EXERCISE BRIEF: Go through the listing below and state how many lines hold the word "Adrian", giving only the number.

────────────────────────────────────────

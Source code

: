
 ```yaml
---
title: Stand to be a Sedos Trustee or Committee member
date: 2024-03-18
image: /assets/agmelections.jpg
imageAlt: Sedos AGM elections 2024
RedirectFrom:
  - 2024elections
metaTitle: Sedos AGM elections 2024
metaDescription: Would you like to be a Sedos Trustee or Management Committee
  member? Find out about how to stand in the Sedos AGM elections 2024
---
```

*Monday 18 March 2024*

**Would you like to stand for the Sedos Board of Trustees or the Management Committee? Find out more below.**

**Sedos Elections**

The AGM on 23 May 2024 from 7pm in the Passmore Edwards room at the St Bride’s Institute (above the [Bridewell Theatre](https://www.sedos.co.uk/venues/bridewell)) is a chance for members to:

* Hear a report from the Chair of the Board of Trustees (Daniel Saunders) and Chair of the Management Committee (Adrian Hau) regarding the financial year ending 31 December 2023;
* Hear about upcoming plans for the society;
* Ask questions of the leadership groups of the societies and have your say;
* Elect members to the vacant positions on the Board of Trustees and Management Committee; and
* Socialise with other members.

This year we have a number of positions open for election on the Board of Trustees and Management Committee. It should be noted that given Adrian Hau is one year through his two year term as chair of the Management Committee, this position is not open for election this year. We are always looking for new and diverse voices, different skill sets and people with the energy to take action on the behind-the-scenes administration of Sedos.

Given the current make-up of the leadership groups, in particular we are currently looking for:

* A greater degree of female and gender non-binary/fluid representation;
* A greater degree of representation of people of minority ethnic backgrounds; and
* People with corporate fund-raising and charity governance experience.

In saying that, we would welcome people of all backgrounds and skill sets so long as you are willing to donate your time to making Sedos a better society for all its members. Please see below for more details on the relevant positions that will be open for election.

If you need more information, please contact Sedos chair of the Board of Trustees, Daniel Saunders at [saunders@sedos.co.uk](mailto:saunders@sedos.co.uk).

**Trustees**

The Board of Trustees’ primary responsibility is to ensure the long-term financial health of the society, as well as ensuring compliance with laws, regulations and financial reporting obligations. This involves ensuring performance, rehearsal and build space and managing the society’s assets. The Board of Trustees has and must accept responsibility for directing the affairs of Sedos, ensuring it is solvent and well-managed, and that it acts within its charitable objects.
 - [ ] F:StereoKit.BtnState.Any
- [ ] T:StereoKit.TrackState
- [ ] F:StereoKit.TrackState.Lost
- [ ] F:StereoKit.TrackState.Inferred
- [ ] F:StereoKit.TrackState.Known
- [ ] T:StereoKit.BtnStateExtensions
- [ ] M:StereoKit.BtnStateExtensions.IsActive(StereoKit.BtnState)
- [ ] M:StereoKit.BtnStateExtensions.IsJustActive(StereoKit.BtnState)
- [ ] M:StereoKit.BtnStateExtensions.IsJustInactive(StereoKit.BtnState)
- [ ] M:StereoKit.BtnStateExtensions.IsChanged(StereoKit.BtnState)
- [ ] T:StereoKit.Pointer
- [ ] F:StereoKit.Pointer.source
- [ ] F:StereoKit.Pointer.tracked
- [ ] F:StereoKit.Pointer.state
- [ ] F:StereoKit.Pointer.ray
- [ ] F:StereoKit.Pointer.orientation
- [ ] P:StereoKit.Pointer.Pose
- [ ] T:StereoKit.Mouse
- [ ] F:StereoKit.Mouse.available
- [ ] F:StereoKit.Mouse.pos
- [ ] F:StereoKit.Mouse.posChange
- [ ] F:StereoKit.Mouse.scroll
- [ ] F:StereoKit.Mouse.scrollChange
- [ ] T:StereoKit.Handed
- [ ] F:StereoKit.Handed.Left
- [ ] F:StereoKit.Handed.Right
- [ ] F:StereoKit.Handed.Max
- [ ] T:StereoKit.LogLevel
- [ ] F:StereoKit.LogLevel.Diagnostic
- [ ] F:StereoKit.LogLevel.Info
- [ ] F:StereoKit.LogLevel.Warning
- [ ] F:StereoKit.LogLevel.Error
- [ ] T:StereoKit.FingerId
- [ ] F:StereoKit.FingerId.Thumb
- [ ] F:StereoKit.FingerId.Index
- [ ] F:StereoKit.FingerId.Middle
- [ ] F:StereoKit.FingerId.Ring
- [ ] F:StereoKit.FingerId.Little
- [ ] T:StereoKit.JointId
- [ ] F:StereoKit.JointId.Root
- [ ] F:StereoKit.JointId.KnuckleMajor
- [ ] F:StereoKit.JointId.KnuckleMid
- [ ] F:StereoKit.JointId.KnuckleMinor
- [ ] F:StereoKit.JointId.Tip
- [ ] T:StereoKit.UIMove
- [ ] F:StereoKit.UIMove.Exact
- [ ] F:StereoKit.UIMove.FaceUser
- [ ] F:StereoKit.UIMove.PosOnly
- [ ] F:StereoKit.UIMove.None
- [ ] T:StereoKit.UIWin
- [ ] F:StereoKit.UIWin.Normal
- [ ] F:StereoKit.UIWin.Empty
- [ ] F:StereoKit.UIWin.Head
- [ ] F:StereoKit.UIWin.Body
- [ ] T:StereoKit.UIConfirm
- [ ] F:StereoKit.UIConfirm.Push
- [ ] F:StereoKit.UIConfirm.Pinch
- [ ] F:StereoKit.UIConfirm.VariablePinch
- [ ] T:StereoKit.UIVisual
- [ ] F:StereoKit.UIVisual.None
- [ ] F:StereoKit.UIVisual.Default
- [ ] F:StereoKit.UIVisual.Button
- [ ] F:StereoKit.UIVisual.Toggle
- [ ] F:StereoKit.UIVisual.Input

────────────────────────────────────────

COMPLETED EXERCISE: 2